“You get what you pay for.” Oh how I’ve learned that lesson.
Several years ago we took the staff to Catalyst in Atlanta, GA. In the spirit of saving money, I booked us at a sub-par hotel. Pastor and I were at a meeting when we got the call from the rest of the group. This sub-par hotel was 1. not safe 2. not clean 3. not safe and 4. not clean. One staffer said they’d sleep on the bed with their clothes on. We went downstairs to check out and relocate to another hotel. And, this is not a joke, a lady was asking if they rented the hotel by the hour. If that wasn’t enough to get us to move I don’t know what would be. So I learned my lesson. Cheaper isn’t always better. Here is how I decide to spend money:
- Price. Yes price always plays a part. We just initiated a policy that all capital expense requests (tangible assets over $500) must be accompanied by 3 quotes. We want to do our homework and make sure we aren’t getting hosed.
- Quality. I will gladly pay 30% more for a product if I get double the life span. In my home finances I always research the mess out of a major purchase. But we do have a history in my house of purchasing quality items that last a long time. I’m still using my TV from 1998. Still have the same washer and dryer from 2003. Mower is 6 years old. Vacuum is 6 years old. You get the point. I carry that philosophy over into the church world. Quality over price. You have a good chance of maximizing your dollar.

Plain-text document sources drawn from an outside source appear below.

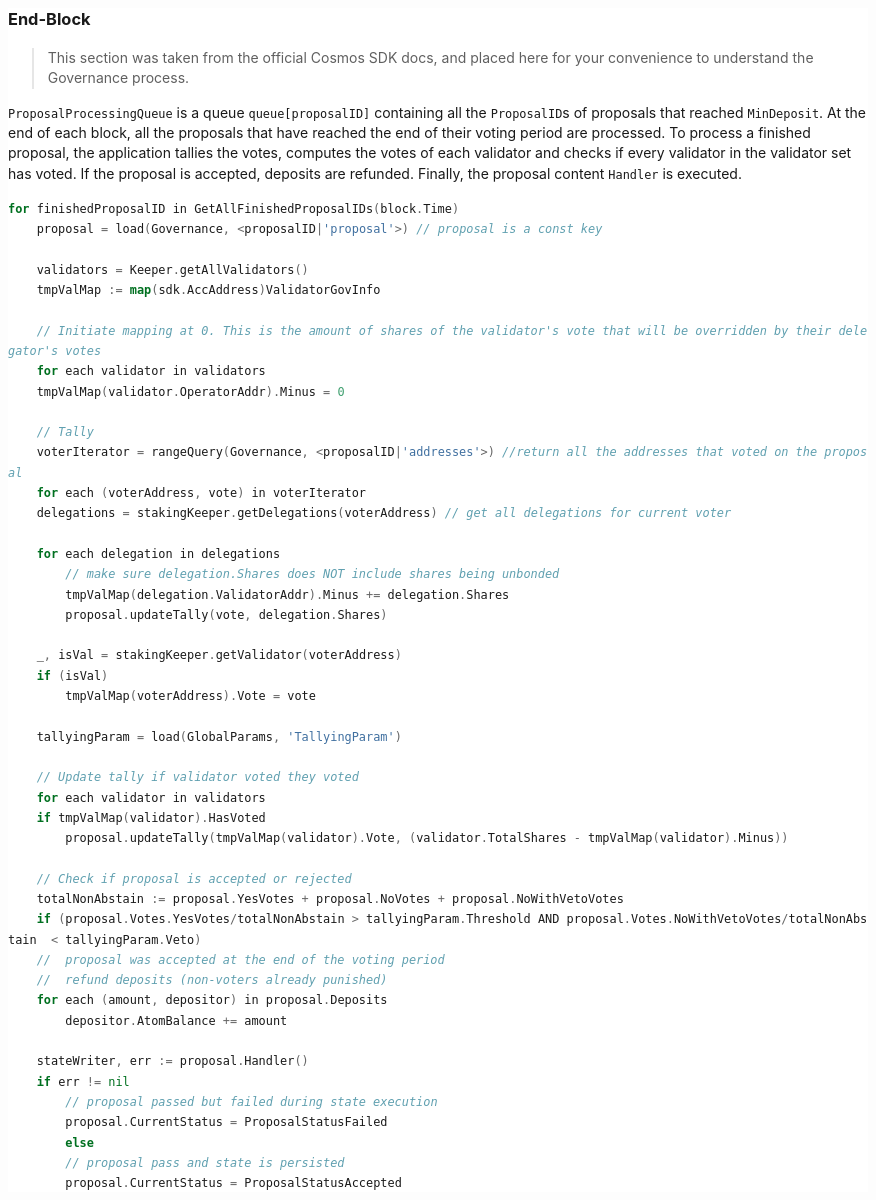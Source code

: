### End-Block

> This section was taken from the official Cosmos SDK docs, and placed here for your convenience to understand the Governance process.

`ProposalProcessingQueue` is a queue `queue[proposalID]` containing all the `ProposalID`s of proposals that reached `MinDeposit`. At the end of each block, all the proposals that have reached the end of their voting period are processed. To process a finished proposal, the application tallies the votes, computes the votes of each validator and checks if every validator in the validator set has voted. If the proposal is accepted, deposits are refunded. Finally, the proposal content `Handler` is executed.

```go
for finishedProposalID in GetAllFinishedProposalIDs(block.Time)
	proposal = load(Governance, <proposalID|'proposal'>) // proposal is a const key

	validators = Keeper.getAllValidators()
	tmpValMap := map(sdk.AccAddress)ValidatorGovInfo

	// Initiate mapping at 0. This is the amount of shares of the validator's vote that will be overridden by their delegator's votes
	for each validator in validators
	tmpValMap(validator.OperatorAddr).Minus = 0

	// Tally
	voterIterator = rangeQuery(Governance, <proposalID|'addresses'>) //return all the addresses that voted on the proposal
	for each (voterAddress, vote) in voterIterator
	delegations = stakingKeeper.getDelegations(voterAddress) // get all delegations for current voter

	for each delegation in delegations
		// make sure delegation.Shares does NOT include shares being unbonded
		tmpValMap(delegation.ValidatorAddr).Minus += delegation.Shares
		proposal.updateTally(vote, delegation.Shares)

	_, isVal = stakingKeeper.getValidator(voterAddress)
	if (isVal)
		tmpValMap(voterAddress).Vote = vote

	tallyingParam = load(GlobalParams, 'TallyingParam')

	// Update tally if validator voted they voted
	for each validator in validators
	if tmpValMap(validator).HasVoted
		proposal.updateTally(tmpValMap(validator).Vote, (validator.TotalShares - tmpValMap(validator).Minus))

	// Check if proposal is accepted or rejected
	totalNonAbstain := proposal.YesVotes + proposal.NoVotes + proposal.NoWithVetoVotes
	if (proposal.Votes.YesVotes/totalNonAbstain > tallyingParam.Threshold AND proposal.Votes.NoWithVetoVotes/totalNonAbstain  < tallyingParam.Veto)
	//  proposal was accepted at the end of the voting period
	//  refund deposits (non-voters already punished)
	for each (amount, depositor) in proposal.Deposits
		depositor.AtomBalance += amount

	stateWriter, err := proposal.Handler()
	if err != nil
		// proposal passed but failed during state execution
		proposal.CurrentStatus = ProposalStatusFailed
		else
		// proposal pass and state is persisted
		proposal.CurrentStatus = ProposalStatusAccepted
```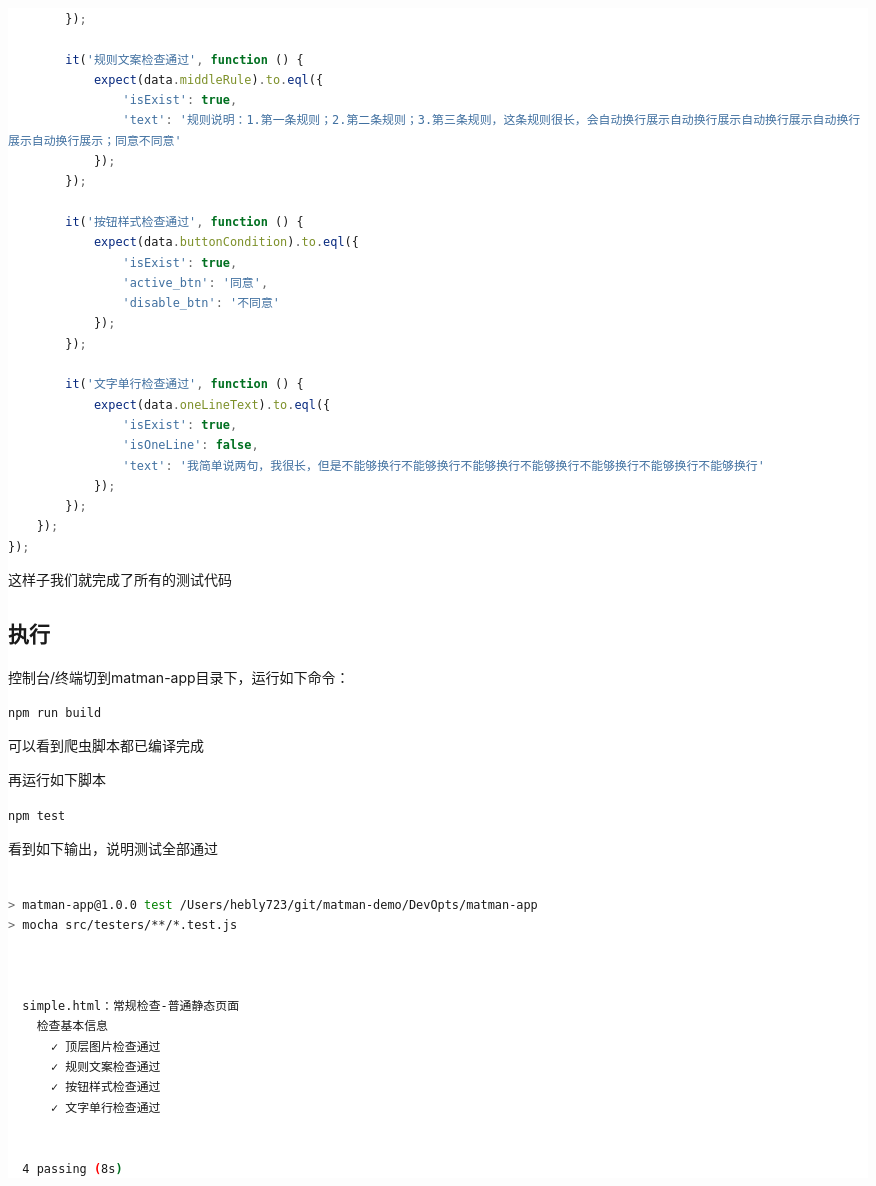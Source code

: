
 ```js
        });

        it('规则文案检查通过', function () {
            expect(data.middleRule).to.eql({
                'isExist': true, 
                'text': '规则说明：1.第一条规则；2.第二条规则；3.第三条规则，这条规则很长，会自动换行展示自动换行展示自动换行展示自动换行展示自动换行展示；同意不同意'
            });
        });

        it('按钮样式检查通过', function () {
            expect(data.buttonCondition).to.eql({
                'isExist': true,
                'active_btn': '同意',
                'disable_btn': '不同意'
            });
        });

        it('文字单行检查通过', function () {
            expect(data.oneLineText).to.eql({
                'isExist': true,
                'isOneLine': false,
                'text': '我简单说两句，我很长，但是不能够换行不能够换行不能够换行不能够换行不能够换行不能够换行不能够换行'
            });
        });
    });
});
```

这样子我们就完成了所有的测试代码

## 执行

控制台/终端切到matman-app目录下，运行如下命令：

```bash
npm run build
```

可以看到爬虫脚本都已编译完成

再运行如下脚本

```bash
npm test
```

看到如下输出，说明测试全部通过

```bash

> matman-app@1.0.0 test /Users/hebly723/git/matman-demo/DevOpts/matman-app
> mocha src/testers/**/*.test.js



  simple.html：常规检查-普通静态页面
    检查基本信息
      ✓ 顶层图片检查通过
      ✓ 规则文案检查通过
      ✓ 按钮样式检查通过
      ✓ 文字单行检查通过


  4 passing (8s)
```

- Relationship. We have some things I just won’t think about changing vendors. Why? Because we’ve built a trust relationship with them. I am comfortable with them. I know they will talk straight with me. I know they will own up to their word. I know they will make things right. Do I push them on price? Yup! But they know my philosophy and what we are trying to accomplish at Lifepoint. I’m more apt to spend more with a vendor if I know the quality of the relationship will be worth it. You can usually get things done faster with a quality relationship. And, we all know, time is money. So in essence you are saving money in the long run! Again, it’s about maximizing your dollar.
Hope this helps those of you in the church world. If you are thinking strictly in dollars when it comes to purchases, there’s a chance your limiting your view and only looking at the short-term. Look more to the long-term health of your ministry. Remember, as church staff we have the responsibility to wisely steward every dollar that people have sacrificed and given. Don’t EVER take that responsibility lightly.